*** Supplied records ***

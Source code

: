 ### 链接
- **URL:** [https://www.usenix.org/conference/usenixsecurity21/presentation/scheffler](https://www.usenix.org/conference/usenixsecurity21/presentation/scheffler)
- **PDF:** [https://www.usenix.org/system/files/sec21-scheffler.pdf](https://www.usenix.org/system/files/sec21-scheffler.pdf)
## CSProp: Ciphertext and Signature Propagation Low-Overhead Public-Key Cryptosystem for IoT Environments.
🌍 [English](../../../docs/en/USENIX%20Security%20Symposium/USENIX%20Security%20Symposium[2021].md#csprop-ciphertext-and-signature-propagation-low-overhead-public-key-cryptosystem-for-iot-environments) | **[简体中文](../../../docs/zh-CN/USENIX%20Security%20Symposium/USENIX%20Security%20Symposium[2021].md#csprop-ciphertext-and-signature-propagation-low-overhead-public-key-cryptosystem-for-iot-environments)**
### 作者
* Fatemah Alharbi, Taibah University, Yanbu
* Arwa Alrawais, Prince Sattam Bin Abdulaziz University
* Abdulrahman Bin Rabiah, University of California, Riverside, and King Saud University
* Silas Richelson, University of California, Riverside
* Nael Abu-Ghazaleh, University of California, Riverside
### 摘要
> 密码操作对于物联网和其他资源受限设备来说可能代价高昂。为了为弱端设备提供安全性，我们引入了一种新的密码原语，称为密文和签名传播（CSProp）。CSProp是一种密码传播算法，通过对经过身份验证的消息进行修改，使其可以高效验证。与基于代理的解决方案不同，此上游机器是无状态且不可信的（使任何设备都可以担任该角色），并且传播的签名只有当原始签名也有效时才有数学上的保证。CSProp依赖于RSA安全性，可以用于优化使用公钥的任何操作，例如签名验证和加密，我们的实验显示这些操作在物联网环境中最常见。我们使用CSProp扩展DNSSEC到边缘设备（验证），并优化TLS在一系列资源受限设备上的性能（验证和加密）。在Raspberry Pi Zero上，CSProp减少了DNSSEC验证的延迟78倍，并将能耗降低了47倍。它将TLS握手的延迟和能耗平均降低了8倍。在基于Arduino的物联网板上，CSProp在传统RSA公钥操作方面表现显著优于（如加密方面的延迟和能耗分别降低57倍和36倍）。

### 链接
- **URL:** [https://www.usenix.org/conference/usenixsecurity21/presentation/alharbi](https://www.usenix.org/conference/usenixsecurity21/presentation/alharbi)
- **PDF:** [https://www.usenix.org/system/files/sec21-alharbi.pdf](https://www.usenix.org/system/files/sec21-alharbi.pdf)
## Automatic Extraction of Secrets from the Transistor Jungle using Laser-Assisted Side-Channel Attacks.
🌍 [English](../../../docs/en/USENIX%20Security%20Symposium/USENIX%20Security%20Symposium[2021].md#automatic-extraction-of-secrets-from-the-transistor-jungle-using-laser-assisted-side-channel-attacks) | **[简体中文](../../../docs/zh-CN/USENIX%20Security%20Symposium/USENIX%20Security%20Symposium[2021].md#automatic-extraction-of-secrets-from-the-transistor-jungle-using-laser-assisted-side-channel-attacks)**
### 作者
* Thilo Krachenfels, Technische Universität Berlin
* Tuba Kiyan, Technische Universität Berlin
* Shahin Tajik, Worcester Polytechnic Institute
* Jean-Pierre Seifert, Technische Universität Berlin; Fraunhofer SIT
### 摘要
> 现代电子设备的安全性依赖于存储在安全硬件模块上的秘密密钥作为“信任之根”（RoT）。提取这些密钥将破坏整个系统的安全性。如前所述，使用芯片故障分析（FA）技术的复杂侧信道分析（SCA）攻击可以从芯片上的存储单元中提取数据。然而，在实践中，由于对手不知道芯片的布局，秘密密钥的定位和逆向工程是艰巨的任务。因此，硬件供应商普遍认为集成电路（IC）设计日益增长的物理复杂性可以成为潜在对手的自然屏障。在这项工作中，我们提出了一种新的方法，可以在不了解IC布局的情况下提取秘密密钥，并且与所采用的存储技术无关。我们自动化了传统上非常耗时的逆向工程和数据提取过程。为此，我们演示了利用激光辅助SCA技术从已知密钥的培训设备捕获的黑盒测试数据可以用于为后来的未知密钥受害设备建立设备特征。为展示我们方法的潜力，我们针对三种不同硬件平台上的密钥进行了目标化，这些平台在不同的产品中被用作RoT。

***

■ What the task asks ■
What's wanted is each line above, transcribed with nothing altered.

■ Output of the exercise ■
Source code

: ### 链接
- **URL:** [https://www.usenix.org/conference/usenixsecurity21/presentation/scheffler](https://www.usenix.org/conference/usenixsecurity21/presentation/scheffler)
- **PDF:** [https://www.usenix.org/system/files/sec21-scheffler.pdf](https://www.usenix.org/system/files/sec21-scheffler.pdf)
## CSProp: Ciphertext and Signature Propagation Low-Overhead Public-Key Cryptosystem for IoT Environments.
🌍 [English](../../../docs/en/USENIX%20Security%20Symposium/USENIX%20Security%20Symposium[2021].md#csprop-ciphertext-and-signature-propagation-low-overhead-public-key-cryptosystem-for-iot-environments) | **[简体中文](../../../docs/zh-CN/USENIX%20Security%20Symposium/USENIX%20Security%20Symposium[2021].md#csprop-ciphertext-and-signature-propagation-low-overhead-public-key-cryptosystem-for-iot-environments)**
### 作者
* Fatemah Alharbi, Taibah University, Yanbu
* Arwa Alrawais, Prince Sattam Bin Abdulaziz University
* Abdulrahman Bin Rabiah, University of California, Riverside, and King Saud University
* Silas Richelson, University of California, Riverside
* Nael Abu-Ghazaleh, University of California, Riverside
### 摘要
> 密码操作对于物联网和其他资源受限设备来说可能代价高昂。为了为弱端设备提供安全性，我们引入了一种新的密码原语，称为密文和签名传播（CSProp）。CSProp是一种密码传播算法，通过对经过身份验证的消息进行修改，使其可以高效验证。与基于代理的解决方案不同，此上游机器是无状态且不可信的（使任何设备都可以担任该角色），并且传播的签名只有当原始签名也有效时才有数学上的保证。CSProp依赖于RSA安全性，可以用于优化使用公钥的任何操作，例如签名验证和加密，我们的实验显示这些操作在物联网环境中最常见。我们使用CSProp扩展DNSSEC到边缘设备（验证），并优化TLS在一系列资源受限设备上的性能（验证和加密）。在Raspberry Pi Zero上，CSProp减少了DNSSEC验证的延迟78倍，并将能耗降低了47倍。它将TLS握手的延迟和能耗平均降低了8倍。在基于Arduino的物联网板上，CSProp在传统RSA公钥操作方面表现显著优于（如加密方面的延迟和能耗分别降低57倍和36倍）。

### 链接
- **URL:** [https://www.usenix.org/conference/usenixsecurity21/presentation/alharbi](https://www.usenix.org/conference/usenixsecurity21/presentation/alharbi)
- **PDF:** [https://www.usenix.org/system/files/sec21-alharbi.pdf](https://www.usenix.org/system/files/sec21-alharbi.pdf)
## Automatic Extraction of Secrets from the Transistor Jungle using Laser-Assisted Side-Channel Attacks.
🌍 [English](../../../docs/en/USENIX%20Security%20Symposium/USENIX%20Security%20Symposium[2021].md#automatic-extraction-of-secrets-from-the-transistor-jungle-using-laser-assisted-side-channel-attacks) | **[简体中文](../../../docs/zh-CN/USENIX%20Security%20Symposium/USENIX%20Security%20Symposium[2021].md#automatic-extraction-of-secrets-from-the-transistor-jungle-using-laser-assisted-side-channel-attacks)**
### 作者
* Thilo Krachenfels, Technische Universität Berlin
* Tuba Kiyan, Technische Universität Berlin
* Shahin Tajik, Worcester Polytechnic Institute
* Jean-Pierre Seifert, Technische Universität Berlin; Fraunhofer SIT
### 摘要
> 现代电子设备的安全性依赖于存储在安全硬件模块上的秘密密钥作为“信任之根”（RoT）。提取这些密钥将破坏整个系统的安全性。如前所述，使用芯片故障分析（FA）技术的复杂侧信道分析（SCA）攻击可以从芯片上的存储单元中提取数据。然而，在实践中，由于对手不知道芯片的布局，秘密密钥的定位和逆向工程是艰巨的任务。因此，硬件供应商普遍认为集成电路（IC）设计日益增长的物理复杂性可以成为潜在对手的自然屏障。在这项工作中，我们提出了一种新的方法，可以在不了解IC布局的情况下提取秘密密钥，并且与所采用的存储技术无关。我们自动化了传统上非常耗时的逆向工程和数据提取过程。为此，我们演示了利用激光辅助SCA技术从已知密钥的培训设备捕获的黑盒测试数据可以用于为后来的未知密钥受害设备建立设备特征。为展示我们方法的潜力，我们针对三种不同硬件平台上的密钥进行了目标化，这些平台在不同的产品中被用作RoT。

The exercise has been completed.